**DIRECTIONS FOR THIS TASK**
Copy out each line of the data that includes the string "specification".

**EXERCISE INPUT**
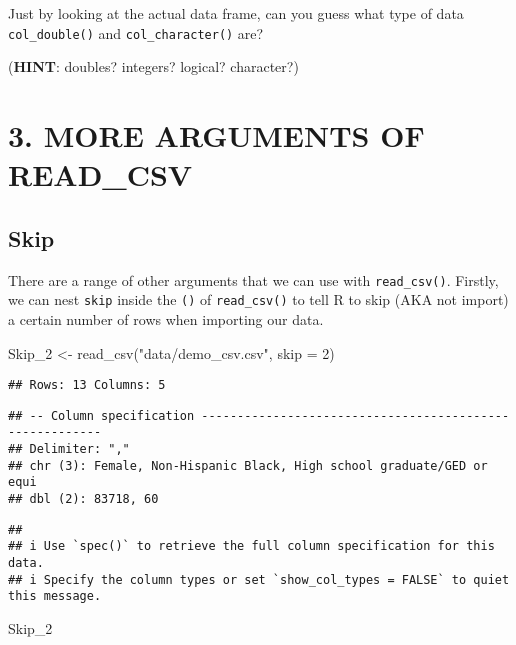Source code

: \documentclass[
]{book}
\newenvironment{Shaded}{\begin{snugshade}}{\end{snugshade}}
\newcommand{\AttributeTok}[1]{\textcolor[rgb]{0.77,0.63,0.00}{#1}}
\newcommand{\DecValTok}[1]{\textcolor[rgb]{0.00,0.00,0.81}{#1}}
\newcommand{\FunctionTok}[1]{\textcolor[rgb]{0.00,0.00,0.00}{#1}}
\newcommand{\NormalTok}[1]{#1}
\newcommand{\OtherTok}[1]{\textcolor[rgb]{0.56,0.35,0.01}{#1}}
\newcommand{\StringTok}[1]{\textcolor[rgb]{0.31,0.60,0.02}{#1}}
\begin{document}
Just by looking at the actual data frame, can you guess what type of data \texttt{col\_double()} and \texttt{col\_character()} are?

(\textbf{HINT}: doubles? integers? logical? character?)

\hypertarget{more-arguments-of-read_csv}{%
\section{3. MORE ARGUMENTS OF READ\_CSV}\label{more-arguments-of-read_csv}}

\hypertarget{skip}{%
\subsection{Skip}\label{skip}}

There are a range of other arguments that we can use with \texttt{read\_csv()}. Firstly, we can nest \texttt{skip} inside the \texttt{()} of \texttt{read\_csv()} to tell R to skip (AKA not import) a certain number of rows when importing our data.

\begin{Shaded}
\begin{Highlighting}[]
\NormalTok{Skip\_2 }\OtherTok{\textless{}{-}} \FunctionTok{read\_csv}\NormalTok{(}\StringTok{"data/demo\_csv.csv"}\NormalTok{, }\AttributeTok{skip =} \DecValTok{2}\NormalTok{)}
\end{Highlighting}
\end{Shaded}

\begin{verbatim}
## Rows: 13 Columns: 5
\end{verbatim}

\begin{verbatim}
## -- Column specification --------------------------------------------------------
## Delimiter: ","
## chr (3): Female, Non-Hispanic Black, High school graduate/GED or equi
## dbl (2): 83718, 60
\end{verbatim}

\begin{verbatim}
## 
## i Use `spec()` to retrieve the full column specification for this data.
## i Specify the column types or set `show_col_types = FALSE` to quiet this message.
\end{verbatim}

\begin{Shaded}
\begin{Highlighting}[]
\NormalTok{Skip\_2}
\end{Highlighting}
\end{Shaded}
\end{document}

**OUTPUT BELOW**
## -- Column specification --------------------------------------------------------
## i Use `spec()` to retrieve the full column specification for this data.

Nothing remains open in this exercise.